NEW DELHI: The Centre has directed that all manufacturers of tobacco products to recall their earlier stock from the market and repackage them complying with the new directives of 85 per cent of packets being covered with pictorial warnings.
In a letter to all state governments, the Union Health Ministry has asked them to tell manufacturers to take back the stock available in the market and repackage them with new pictorial warnings.
According to a health ministry notification, all tobacco products would carry the larger pictorial health warnings from April 1. Earlier, only 40 per cent of the packet was supposed to be covered with pictorial warnings.
Sources in the health ministry said that manufacturers have been asked to take back their stocks, available in the market, and repackage them with new pictorial warnings.

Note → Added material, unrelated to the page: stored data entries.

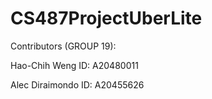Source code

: # CS487ProjectUberLite

Contributors (GROUP 19):

Hao-Chih Weng
ID: A20480011

Alec Diraimondo
ID: A20455626
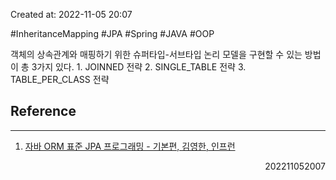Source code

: Created at: 2022-11-05 20:07

#InheritanceMapping #JPA #Spring #JAVA #OOP 

객체의 상속관계와 매핑하기 위한 슈퍼타입-서브타입 논리 모델을 구현할 수 있는 방법이 총 3가지 있다.
	1. JOINNED 전략
	2. SINGLE_TABLE 전략
	3. TABLE_PER_CLASS 전략

## Reference
---
1. [자바 ORM 표준 JPA 프로그래밍 - 기본편, 김영한, 인프런](https://www.inflearn.com/course/ORM-JPA-Basic)
<div style="text-align: right"> 202211052007 </div>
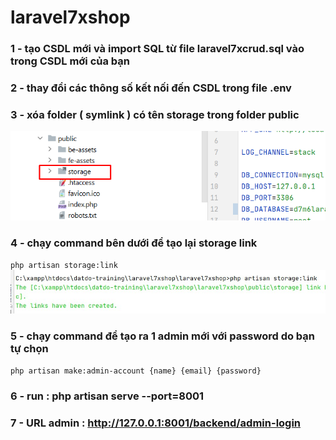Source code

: # laravel7xshop
### 1 - tạo CSDL mới và import SQL từ file laravel7xcrud.sql vào trong CSDL mới của bạn
### 2 - thay đổi các thông số kết nối đến CSDL trong file .env
### 3 - xóa folder ( symlink ) có tên storage trong folder public
![Screenshot](delete-symlink.png)
### 4 - chạy command bên dưới để tạo lại storage link 
` php artisan storage:link `
![Screenshot](doc/command-symlink.jpg)
### 5 - chạy command để tạo ra 1 admin mới với password do bạn tự chọn
` php artisan make:admin-account {name} {email} {password} `
### 6 - run : php artisan serve --port=8001 
### 7 - URL admin : http://127.0.0.1:8001/backend/admin-login


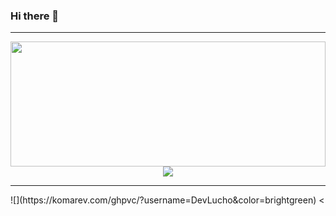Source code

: ### Hi there 👋
<hr/>
<div align="center">
  <img width="100%" height="200" src="https://github-readme-stats.vercel.app/api?username=DevLucho&show_icons=true&theme=radical" />
  <img align="center" src="https://github-readme-stats.vercel.app/api/top-langs/?username=DevLucho&layout=compact&theme=radical" />
</div>
<hr/>
![](https://komarev.com/ghpvc/?username=DevLucho&color=brightgreen)
<
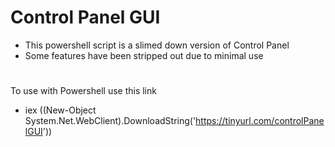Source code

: # Control Panel GUI
- This powershell script is a slimed down version of Control Panel
- Some features have been stripped out due to minimal use
#
 To use with Powershell use this link
- iex ((New-Object System.Net.WebClient).DownloadString('https://tinyurl.com/controlPanelGUI'))
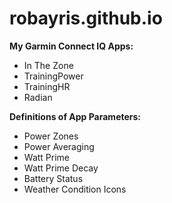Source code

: # robayris.github.io

**My Garmin Connect IQ Apps:**

- In The Zone
- TrainingPower
- TrainingHR
- Radian

**Definitions of App Parameters:**

- Power Zones
- Power Averaging
- Watt Prime
- Watt Prime Decay
- Battery Status
- Weather Condition Icons
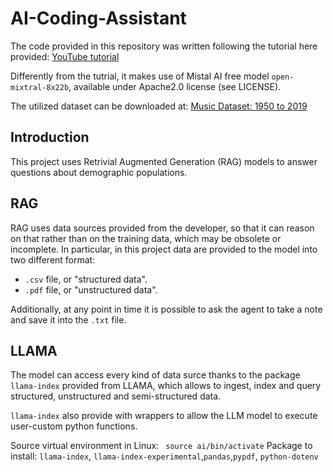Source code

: # AI-Coding-Assistant

The code provided in this repository was written following the tutorial here provided: [YouTube tutorial](https://www.youtube.com/watch?v=ul0QsodYct4&t=148s)

Differently from the tutrial, it makes use of Mistal AI free model `open-mixtral-8x22b`, available under Apache2.0 license (see LICENSE).

The utilized dataset can be downloaded at: [Music Dataset: 1950 to 2019](https://www.kaggle.com/datasets/saurabhshahane/music-dataset-1950-to-2019) 

## Introduction

This project uses Retrivial Augmented Generation (RAG) models to answer questions about demographic populations.

## RAG 

RAG uses data sources provided from the developer, so that it can reason on that rather than on the training data, which may be obsolete or incomplete. In particular, in this project data are provided to the model into two different format:

- `.csv` file, or "structured data".
- `.pdf` file, or "unstructured data".

Additionally, at any point in time it is possible to ask the agent to take a note and save it into the `.txt` file.

## LLAMA

The model can access every kind of data surce thanks to the package `llama-index` provided from LLAMA, which allows to ingest, index and query structured, unstructured and semi-structured data.

`llama-index` also provide with wrappers to allow the LLM model to execute user-custom python functions.


Source virtual environment in Linux: ` source ai/bin/activate`
Package to install: `llama-index`, `llama-index-experimental`,`pandas`,`pypdf`, `python-dotenv`

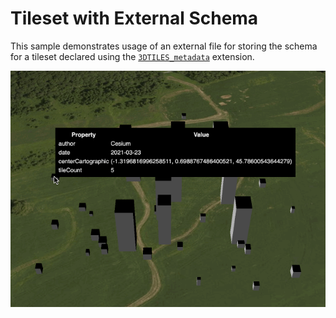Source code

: # Tileset with External Schema

This sample demonstrates usage of an external file for storing the schema for a tileset declared using the [`3DTILES_metadata`](https://github.com/CesiumGS/3d-tiles/tree/main/extensions/3DTILES_metadata) extension.

![TilesetWithExternalSchema](screenshot/TilesetWithExternalSchema.gif)
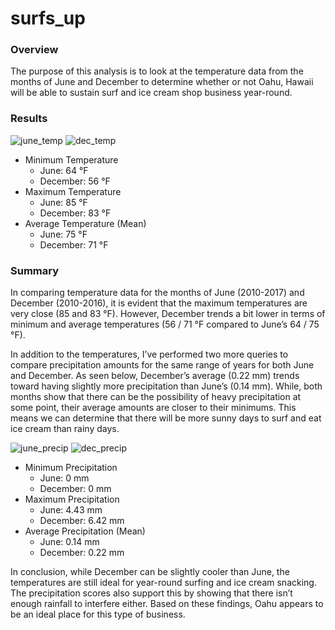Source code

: # surfs_up

### Overview

The purpose of this analysis is to look at the temperature data from the months of June and December to determine whether or not Oahu, Hawaii will be able to sustain surf and ice cream shop business year-round.

### Results

![june_temp](https://user-images.githubusercontent.com/105808695/183493064-91a05bb1-ed03-4fce-a0d1-6cd508bd0041.png)    ![dec_temp](https://user-images.githubusercontent.com/105808695/183493091-014a6864-0952-4d7e-8918-9d1c1ef62523.png)

-	Minimum Temperature
    - June: 64 °F
    - December: 56 °F
-	Maximum Temperature
    - June: 85 °F
    - December: 83 °F
-	Average Temperature (Mean)
    - June: 75 °F
    - December: 71 °F

### Summary

In comparing temperature data for the months of June (2010-2017) and December (2010-2016), it is evident that the maximum temperatures are very close (85 and 83 °F). However, December trends a bit lower in terms of minimum and average temperatures (56 / 71 °F compared to June’s 64 / 75 °F).

In addition to the temperatures, I’ve performed two more queries to compare precipitation amounts for the same range of years for both June and December. As seen below, December’s average (0.22 mm) trends toward having slightly more precipitation than June’s (0.14 mm). While, both months show that there can be the possibility of heavy precipitation at some point, their average amounts are closer to their minimums. This means we can determine that there will be more sunny days to surf and eat ice cream than rainy days.

![june_precip](https://user-images.githubusercontent.com/105808695/183493131-2926e302-50dc-4803-af4d-0cfb9702c784.png)    ![dec_precip](https://user-images.githubusercontent.com/105808695/183493147-581ca05a-96ac-41a9-97d9-f3181f2534be.png)

-	Minimum Precipitation
    - June: 0 mm
    - December: 0 mm
-	Maximum Precipitation
    - June: 4.43 mm
    - December: 6.42 mm
-	Average Precipitation (Mean)
    - June: 0.14 mm
    - December: 0.22 mm

In conclusion, while December can be slightly cooler than June, the temperatures are still ideal for year-round surfing and ice cream snacking. The precipitation scores also support this by showing that there isn’t enough rainfall to interfere either. Based on these findings, Oahu appears to be an ideal place for this type of business.
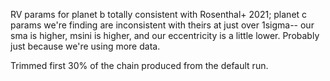 RV params for planet b totally consistent with Rosenthal+ 2021; planet c params 
we're finding are inconsistent with theirs at just over 1sigma-- 
our sma is higher, msini is higher, and our eccentricity is a little lower. 
Probably just because we're using more data. 

Trimmed first 30% of the chain produced from the default run.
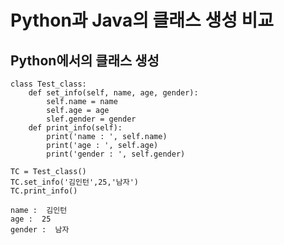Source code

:#  Python과 Java의 클래스 생성 비교
## Python에서의 클래스 생성
<pre><code>class Test_class:
    def set_info(self, name, age, gender):
        self.name = name
        self.age = age
        slef.gender = gender
    def print_info(self):
        print('name : ', self.name)
        print('age : ', self.age)
        print('gender : ', self.gender)
</code></pre>
<pre><code>TC = Test_class()
TC.set_info('김인턴',25,'남자')
TC.print_info()
</code></pre>
<pre><code>name :  김인턴
age :  25
gender :  남자
</code></pre>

The letter was sent, following a note of advice from the Law Ministry, which had been sought by the health ministry on whether it can allow tobacco manufacturers to sell remainder of the stocks which have 40 per cent pictorial warnings.
The advice had been sought following demands from manufacturers of tobacco products that they be allowed to sell their earlier stock as otherwise they would entail huge losses.
The tobacco industry estimated that the move will result in an estimated daily loss of `350 crore. Indian cigarette companies had stated that they would shut their factories from April 1, claiming ambiguity in the government’s order to print warning images on 85 per cent of the display area of tobacco packs. However, later they rescinded their decision.
The Union Health Ministry had issued a notification in September last year for prescribing larger pictorial warnings on tobacco products from April 1.
The health ministry notification was supposed to come into effect last year itself, but it was put on hold following an adverse interim report from the Parliamentary Committee on Subordinate Legislation.
A parliamentary panel had, however, recommended that the pictorial warnings should cover only 50 per cent of the display areas.